January 1, 2014 | 19 Comments

In 2012 I kept a reading log for the first time, and learned that I read 68 books. I thought it would be more—like 100 books—but the body count still impressed me. What’s weird is that I’ve just tallied my total for 2013 it’s again 68 books. What are the odds? And is that number respectable?

A 2010 post by Cynthia Newberry Martin on her great “Catching Days” blog puts things in perspective. Cindy and her responders are both writers and serious readers, and nobody mentioned cracking 100. My number is apparently typical, the range roughly 40 to 78. I’m not a fast reader, nor do I desire to be. In fact, a danger for a counter is reading shorter books just to boost one’s tally. Surely it’s better, for a reading writer, to have read 40 great books than to have consumed 100 solely for diversion or bragging.

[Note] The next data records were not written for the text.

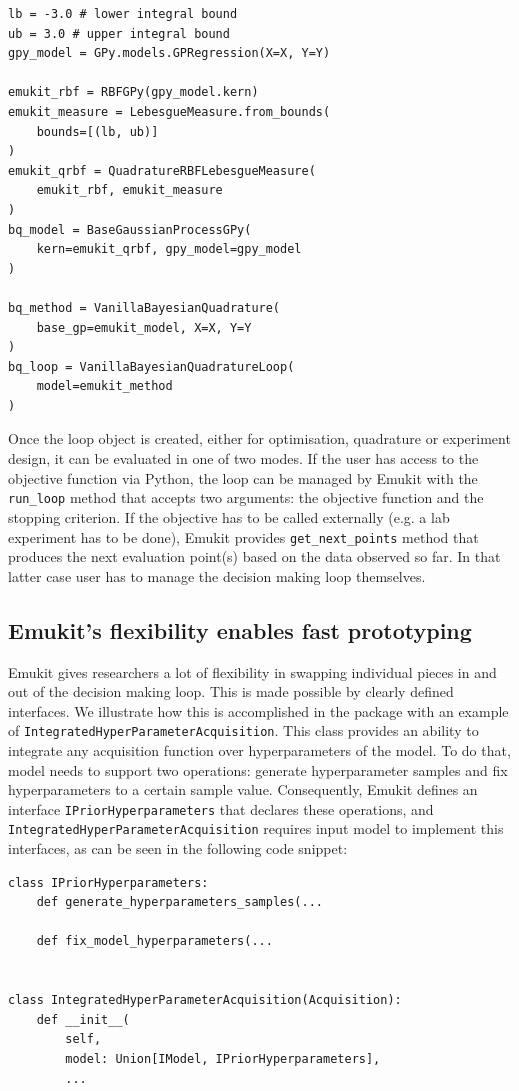 \begin{verbatim}
lb = -3.0 # lower integral bound
ub = 3.0 # upper integral bound
gpy_model = GPy.models.GPRegression(X=X, Y=Y)

emukit_rbf = RBFGPy(gpy_model.kern)
emukit_measure = LebesgueMeasure.from_bounds(
    bounds=[(lb, ub)]
)
emukit_qrbf = QuadratureRBFLebesgueMeasure(
    emukit_rbf, emukit_measure
)
bq_model = BaseGaussianProcessGPy(
    kern=emukit_qrbf, gpy_model=gpy_model
)

bq_method = VanillaBayesianQuadrature(
    base_gp=emukit_model, X=X, Y=Y
)
bq_loop = VanillaBayesianQuadratureLoop(
    model=emukit_method
)
\end{verbatim}

Once the loop object is created, either for optimisation, quadrature or experiment design, it can be evaluated in one of two modes. If the user has access to the objective function via Python, the loop can be managed by Emukit with the \texttt{run\_loop} method that accepts two arguments: the objective function and the stopping criterion. If the objective has to be called externally (e.g. a lab experiment has to be done), Emukit provides \texttt{get\_next\_points} method that produces the next evaluation point(s) based on the data observed so far. In that latter case user has to manage the decision making loop themselves.

\subsection{Emukit's flexibility enables fast prototyping}
Emukit gives researchers a lot of flexibility in swapping individual pieces in and out of the decision making loop. This is made possible by clearly defined interfaces. We illustrate how this is accomplished in the package with an example of \texttt{IntegratedHyperParameterAcquisition}. This class provides an ability to integrate any acquisition function over hyperparameters of the model. To do that, model needs to support two operations: generate hyperparameter samples and fix hyperparameters to a certain sample value. Consequently, Emukit defines an interface \texttt{IPriorHyperparameters} that declares these operations, and \texttt{IntegratedHyperParameterAcquisition} requires input model to implement this interfaces, as can be seen in the following code snippet:

\begin{verbatim}
class IPriorHyperparameters:
    def generate_hyperparameters_samples(...

    def fix_model_hyperparameters(...


class IntegratedHyperParameterAcquisition(Acquisition):
    def __init__(
        self,
        model: Union[IModel, IPriorHyperparameters],
        ...
\end{verbatim}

As always, my 2013 list functions as a kind of diary: knowing when I read a book tends to remind me of the reading experience, as do my brief remarks. (I made an Excel spreadsheet with columns for dates, page counts, comments, etc.) Sometimes those brief judgments are coherent enough for a reader’s review on Amazon or Goodreads. My best short reviews, however, are distillations of the longer analyses I post here. I review a lot of books on this blog, which is odd because I find reviews so hard to write. Something about reviewing must appeal to me—I think it’s figuring out a book on a deeper level, really seeing how it works. Or learning why, for me at least, it doesn’t quite cohere.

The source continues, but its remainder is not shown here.